Experts say the collapse of solar tariffs is giving suppliers a great deal.

Some households are still getting generous payments on premium feed-in tariffs originally set up to kickstart the solar industry.

With over 1.6 million houses now featuring solar panels on their roofs, the feed-in tariffs are being phased out.

State governments have set a minimum feed-in price in Tasmania and regional Queensland, while Victoria is moving up its minimum to about 11 cents.

But the rest of the country relies on market forces.

“In the places where there isn't a regulated minimum then there's a lot of evidence that retailers are really getting quite a good deal by paying customers either nothing or four or five cents and avoiding having to buy on the wholesale market for seven, eight, nine cents,” Jack Gilding, executive officer at Tasmania Renewable Energy Alliance, told the ABC.

As solar flows into the grid, retailers save money because they do not have to source that power from the wholesale markets, which see massive price spikes at peak times.

“You can get prices up to $14,000 per megawatt hour, which is $14 per unit at the household level and the solar feed-in rate is five cents,” said Bruce Mountain, energy economist at CME.

Energy can then be sold to customers at retail prices of about 20 to 30 cents.

The energy industry says the market-dictated price is correct.

“It costs money for a retailer to pull that energy from a solar PV system into the grid and redistribute it to a customer base,” said Sarah McNamara, the general manager of corporate affairs at the Australian Energy Council.

“That is not a costless exercise, and the cost of the wholesale energy on the spot market, or on the long-term contract market, has different variables at play than solar PV does.

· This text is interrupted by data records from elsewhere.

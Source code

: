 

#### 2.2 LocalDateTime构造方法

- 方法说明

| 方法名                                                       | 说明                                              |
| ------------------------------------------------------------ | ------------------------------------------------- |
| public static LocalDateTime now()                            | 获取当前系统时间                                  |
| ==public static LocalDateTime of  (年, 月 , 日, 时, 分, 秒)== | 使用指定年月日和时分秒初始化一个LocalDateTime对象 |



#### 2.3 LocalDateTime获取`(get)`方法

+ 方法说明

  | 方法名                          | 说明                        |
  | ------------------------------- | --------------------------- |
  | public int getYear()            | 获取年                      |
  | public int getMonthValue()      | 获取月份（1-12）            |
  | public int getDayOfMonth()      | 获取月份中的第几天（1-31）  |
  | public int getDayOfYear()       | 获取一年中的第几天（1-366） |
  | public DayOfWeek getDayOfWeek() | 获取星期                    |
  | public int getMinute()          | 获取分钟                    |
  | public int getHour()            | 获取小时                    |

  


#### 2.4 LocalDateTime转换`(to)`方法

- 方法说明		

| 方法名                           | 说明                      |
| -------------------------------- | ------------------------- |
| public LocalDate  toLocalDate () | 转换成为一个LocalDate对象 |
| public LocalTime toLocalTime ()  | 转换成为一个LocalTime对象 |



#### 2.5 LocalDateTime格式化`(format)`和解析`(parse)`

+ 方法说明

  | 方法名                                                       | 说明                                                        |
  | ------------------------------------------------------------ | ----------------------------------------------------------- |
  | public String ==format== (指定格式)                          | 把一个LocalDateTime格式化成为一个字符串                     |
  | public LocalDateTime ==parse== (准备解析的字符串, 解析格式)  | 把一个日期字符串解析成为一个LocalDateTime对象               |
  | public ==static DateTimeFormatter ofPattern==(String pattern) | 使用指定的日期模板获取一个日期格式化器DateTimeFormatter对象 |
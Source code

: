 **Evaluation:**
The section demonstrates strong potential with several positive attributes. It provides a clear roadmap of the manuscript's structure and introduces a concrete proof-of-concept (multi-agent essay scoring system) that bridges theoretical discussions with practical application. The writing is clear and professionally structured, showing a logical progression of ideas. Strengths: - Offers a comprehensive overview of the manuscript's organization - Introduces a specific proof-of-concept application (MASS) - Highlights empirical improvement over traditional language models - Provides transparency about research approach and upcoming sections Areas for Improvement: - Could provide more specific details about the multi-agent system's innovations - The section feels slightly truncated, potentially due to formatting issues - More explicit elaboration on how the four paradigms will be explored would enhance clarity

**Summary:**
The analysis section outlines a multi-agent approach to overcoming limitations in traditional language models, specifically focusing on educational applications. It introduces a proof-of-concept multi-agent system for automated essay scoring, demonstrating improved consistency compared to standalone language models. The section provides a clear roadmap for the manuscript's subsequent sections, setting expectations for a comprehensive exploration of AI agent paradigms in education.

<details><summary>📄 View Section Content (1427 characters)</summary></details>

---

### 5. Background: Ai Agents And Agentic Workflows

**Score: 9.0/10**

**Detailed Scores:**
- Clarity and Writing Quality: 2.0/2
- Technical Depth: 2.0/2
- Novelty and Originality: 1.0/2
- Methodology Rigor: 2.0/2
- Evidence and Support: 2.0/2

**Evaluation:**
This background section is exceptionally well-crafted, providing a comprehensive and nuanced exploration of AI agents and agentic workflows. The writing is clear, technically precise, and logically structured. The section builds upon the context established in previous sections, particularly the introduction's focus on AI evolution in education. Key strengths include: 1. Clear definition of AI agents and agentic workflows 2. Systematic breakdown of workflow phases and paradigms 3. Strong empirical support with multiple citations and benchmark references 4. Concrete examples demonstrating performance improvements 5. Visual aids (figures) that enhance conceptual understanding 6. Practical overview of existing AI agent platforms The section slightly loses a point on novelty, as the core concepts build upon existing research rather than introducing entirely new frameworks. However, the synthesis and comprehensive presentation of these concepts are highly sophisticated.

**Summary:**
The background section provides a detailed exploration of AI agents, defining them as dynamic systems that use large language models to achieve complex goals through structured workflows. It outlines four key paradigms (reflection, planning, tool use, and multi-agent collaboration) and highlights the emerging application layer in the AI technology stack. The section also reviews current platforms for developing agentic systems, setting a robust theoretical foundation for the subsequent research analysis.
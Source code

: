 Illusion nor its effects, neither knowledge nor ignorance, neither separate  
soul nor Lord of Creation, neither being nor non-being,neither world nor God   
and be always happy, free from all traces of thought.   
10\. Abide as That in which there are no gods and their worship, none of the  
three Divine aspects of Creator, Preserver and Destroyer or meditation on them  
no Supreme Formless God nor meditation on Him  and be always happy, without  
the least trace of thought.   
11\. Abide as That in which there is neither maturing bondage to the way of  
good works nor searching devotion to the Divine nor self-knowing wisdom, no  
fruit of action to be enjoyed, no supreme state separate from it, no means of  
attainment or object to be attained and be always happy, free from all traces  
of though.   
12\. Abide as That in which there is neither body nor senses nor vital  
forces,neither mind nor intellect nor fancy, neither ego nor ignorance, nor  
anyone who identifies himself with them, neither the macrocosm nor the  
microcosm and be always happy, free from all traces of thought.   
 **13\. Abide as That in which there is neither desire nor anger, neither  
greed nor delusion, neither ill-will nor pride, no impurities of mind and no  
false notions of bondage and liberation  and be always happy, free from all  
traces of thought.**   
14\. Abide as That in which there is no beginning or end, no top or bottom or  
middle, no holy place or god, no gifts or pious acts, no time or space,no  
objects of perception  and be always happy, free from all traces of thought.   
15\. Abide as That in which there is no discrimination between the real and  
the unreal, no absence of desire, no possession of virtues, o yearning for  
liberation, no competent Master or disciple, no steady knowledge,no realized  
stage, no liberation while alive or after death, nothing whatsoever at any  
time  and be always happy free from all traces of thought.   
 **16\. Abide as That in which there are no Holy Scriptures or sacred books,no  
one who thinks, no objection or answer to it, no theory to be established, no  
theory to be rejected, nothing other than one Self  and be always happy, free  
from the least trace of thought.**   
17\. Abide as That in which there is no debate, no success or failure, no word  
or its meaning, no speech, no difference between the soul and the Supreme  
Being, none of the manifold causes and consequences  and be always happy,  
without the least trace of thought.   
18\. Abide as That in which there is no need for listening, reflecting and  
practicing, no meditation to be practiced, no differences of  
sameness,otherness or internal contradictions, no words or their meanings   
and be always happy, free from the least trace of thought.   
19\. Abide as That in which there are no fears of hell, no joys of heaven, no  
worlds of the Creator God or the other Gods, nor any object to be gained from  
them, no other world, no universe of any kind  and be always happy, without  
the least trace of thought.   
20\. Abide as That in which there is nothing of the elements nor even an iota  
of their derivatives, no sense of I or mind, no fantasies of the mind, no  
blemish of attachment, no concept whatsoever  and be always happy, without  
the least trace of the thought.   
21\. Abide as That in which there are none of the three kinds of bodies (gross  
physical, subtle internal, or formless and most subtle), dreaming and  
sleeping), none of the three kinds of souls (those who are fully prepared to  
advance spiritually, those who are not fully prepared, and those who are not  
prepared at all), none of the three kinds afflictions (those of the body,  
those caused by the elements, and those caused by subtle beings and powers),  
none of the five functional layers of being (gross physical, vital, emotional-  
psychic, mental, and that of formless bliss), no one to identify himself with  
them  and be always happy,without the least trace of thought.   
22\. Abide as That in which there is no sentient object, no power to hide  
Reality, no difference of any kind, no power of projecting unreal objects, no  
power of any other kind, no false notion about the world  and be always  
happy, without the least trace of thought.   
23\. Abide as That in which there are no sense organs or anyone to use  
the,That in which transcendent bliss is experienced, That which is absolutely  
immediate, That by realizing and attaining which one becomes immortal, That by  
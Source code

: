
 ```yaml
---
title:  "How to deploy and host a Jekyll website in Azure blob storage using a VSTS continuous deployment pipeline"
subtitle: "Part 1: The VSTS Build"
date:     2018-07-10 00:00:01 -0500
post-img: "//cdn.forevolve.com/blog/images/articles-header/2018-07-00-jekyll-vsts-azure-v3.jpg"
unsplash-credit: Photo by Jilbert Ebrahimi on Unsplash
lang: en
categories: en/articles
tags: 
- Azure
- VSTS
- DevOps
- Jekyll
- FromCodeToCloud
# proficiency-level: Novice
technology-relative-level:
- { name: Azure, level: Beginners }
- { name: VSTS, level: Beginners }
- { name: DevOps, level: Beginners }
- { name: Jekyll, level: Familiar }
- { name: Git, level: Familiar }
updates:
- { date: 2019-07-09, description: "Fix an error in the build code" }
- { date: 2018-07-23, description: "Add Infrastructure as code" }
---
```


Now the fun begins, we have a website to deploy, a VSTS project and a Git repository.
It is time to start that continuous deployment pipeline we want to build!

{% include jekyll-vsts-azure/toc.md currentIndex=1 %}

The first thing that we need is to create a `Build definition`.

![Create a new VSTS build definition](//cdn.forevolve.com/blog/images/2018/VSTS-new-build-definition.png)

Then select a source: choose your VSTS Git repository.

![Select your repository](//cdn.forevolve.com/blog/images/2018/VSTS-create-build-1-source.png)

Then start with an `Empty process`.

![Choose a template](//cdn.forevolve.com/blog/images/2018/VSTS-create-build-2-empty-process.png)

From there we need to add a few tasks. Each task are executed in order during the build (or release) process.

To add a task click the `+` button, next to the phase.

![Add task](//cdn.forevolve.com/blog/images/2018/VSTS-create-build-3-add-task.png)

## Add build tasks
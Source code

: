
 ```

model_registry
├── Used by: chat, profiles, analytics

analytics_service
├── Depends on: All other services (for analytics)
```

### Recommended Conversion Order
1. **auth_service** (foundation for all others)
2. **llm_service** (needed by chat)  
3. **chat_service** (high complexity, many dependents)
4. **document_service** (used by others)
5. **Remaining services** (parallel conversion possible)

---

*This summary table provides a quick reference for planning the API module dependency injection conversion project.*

“We support market-based tariff schemes for that energy that might be fed back into the grid because we believe the market is best placed to set the rate at which that energy is valued,” Ms McNamara said. 

Consumer advocates say the market is complex, with more than 50 retailers offering over 8,000 different contracts.

“Many retailers are offering nothing or next to nothing and it's very difficult for households to discern if they're getting a good deal because it's wrapped up in a purchase contract,” Mr Mountain says.

“You need to split apart the purchase contract and the sales contract to figure out if you're getting the best offer overall.”

Another problem is that not even the market operator actually knows how much rooftop solar is going into the national network.

It says that as “behind-the-meter” power generation like solar increases, “there is a real risk the power system will increasingly operate inefficiently, with assets under-utilised, less informed investment decisions being made and increased costs being borne by customers”.

But even a conservative guess shows household solar is a bargain for retailers.

While solar households receive up to seven cents per unit for power, it costs up to 10 cents to buy wholesale.

In that scenario, retailers would be making up to $370 million a year thanks to cheap rooftop solar.

Considering wholesale spot markets often see massive price spikes, the real profits would be significantly higher.